Wichtig zu wissen: Die Brandenburger Toren

Nr. 8 –

Ruedi Widmer über Friedensinitiativen, Bimmelköpfe und Grüne

Die Manifestantinnen und Friedensaktivistinnen in eigener Sache (Parteigründung) Sahra Wagenknecht und Alice Schwarzer beziehungsweise ihre Mitunterzeichner:innen wie Theologin Margot Kässmann oder Satirekollege Martin Sonneborn, aber auch der sich für Verhandlungen (aber wer mit wem?) starkmachende Philosoph Jürgen Habermas werden diesen Samstag an der Grossdemo am Brandenburger Tor ihr hellblaues Wunder erleben oder gar ihr weiss-blau-rotes, wenn sie inmitten von AfD-Wimpeln und Reichskriegsfahnen ihren Friedenspakt mit dem eurasischen Eroberer Wladimir Putin schliessen werden. Was sie de facto tun, auch wenn sie den russischen Angriff offiziell nicht abstreiten. Auch dürften die Bimmelköpfe unserer postcoronalen Innerschweizer Trychlervereine nach der Sicherheitskonferenz letztes Wochenende in München wohl ebenso nach Berlin fahren und dort ihre mit Kantons- und neuerdings Russlandfahnen bestickten Chutteli vorführen.

Als Befürworter der Ukrainehilfe bin ich in den Augen vieler dieser deutschen Linken, die Wagenknecht und Schwarzer folgen, ein Transatlantiker oder Bellizist, eine Kriegsgurgel, ein Nato-Anhänger. In der Schweiz dagegen scheinen mir viele Linke in der Ukrainefrage tendenziell doch näher bei den deutschen Grünen als bei der SPD oder der Partei Die Linke. Das liegt wiederum an unserer Geschichte, an der engen Verflechtung unserer Schweizer Finanzinstitute und deren Vertreter:innen in der rechtsbürgerlichen Politik mit der Oligarchie Moskaus. Deren «Neutralität» ist nichts anderes als ein Bekenntnis zum Kreml. Das Nein der Schweizer Grünen zu ausserordentlichen Waffenlieferungen ist wiederum als Selbstverständnis der Antirüstungspartei nachvollziehbar, die im Gegensatz zu den deutschen Grünen ihre Position nicht geändert hat. Bei manchen deutschen Grünen-Mitgliedern käme dies gut an. Warum die Schweiz allerdings Waffen in Länder liefert, die Angriffskriege starten (Saudi-Arabien), und in solche nicht, deren Bevölkerung sich gegen einen mörderischen Überfall mit Genozidabsicht verteidigt, muss die unheilige Allianz von Chiesa und Glättli mal erklären.
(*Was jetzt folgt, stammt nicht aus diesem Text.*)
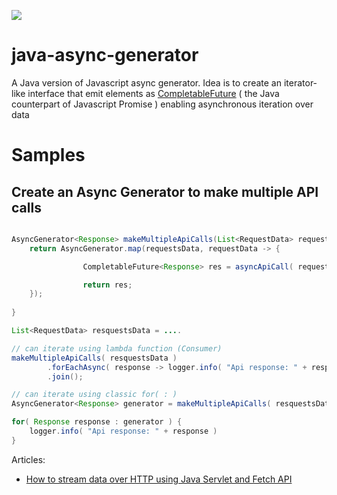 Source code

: <a href="https://central.sonatype.com/artifact/org.bsc.async/async-generator"><img src="https://img.shields.io/maven-central/v/org.bsc.async/async-generator.svg">
</a>
# java-async-generator

A Java version of Javascript async generator. 
Idea is to create an iterator-like interface that emit elements as [CompletableFuture] ( the Java counterpart of Javascript Promise ) enabling asynchronous iteration over data 

# Samples

## Create an Async Generator to make multiple API calls
 
```java

AsyncGenerator<Response> makeMultipleApiCalls(List<RequestData> requestsData) {
    return AsyncGenerator.map(requestsData, requestData -> {

                CompletableFuture<Response> res = asyncApiCall( requestData );

                return res;
    });
    
}

List<RequestData> resquestsData = .... 

// can iterate using lambda function (Consumer)
makeMultipleApiCalls( resquestsData )
        .forEachAsync( response -> logger.info( "Api response: " + response ) )
        .join();

// can iterate using classic for( : )
AsyncGenerator<Response> generator = makeMultipleApiCalls( resquestsData );

for( Response response : generator ) {
    logger.info( "Api response: " + response )
}        

```

Articles:

* [How to stream data over HTTP using Java Servlet and Fetch API](https://bsorrentino.github.io/bsorrentino/web/2024/07/21/how-to-stream-data-in-java.html)

[CompletableFuture]: https://docs.oracle.com/en/java/javase/11/docs/api/java.base/java/util/concurrent/CompletableFuture.html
Teile der deutschen Nachkriegslinken empfinden umgekehrt grob gesagt einen starken Antiamerikanismus und zugleich ein historisch hergeleitetes Unwohlsein über «Deutschland». Deutschland ist bei ihnen immer noch unterschwellig nationalsozialistisch oder aber amerikanisch gesteuert und Russland Opfer und immer noch sozialistisch. Das deckt sich natürlich teilweise mit der Sicht der Rechtsextremen, die Deutschland für eine Firma oder einen Unrechtsstaat halten.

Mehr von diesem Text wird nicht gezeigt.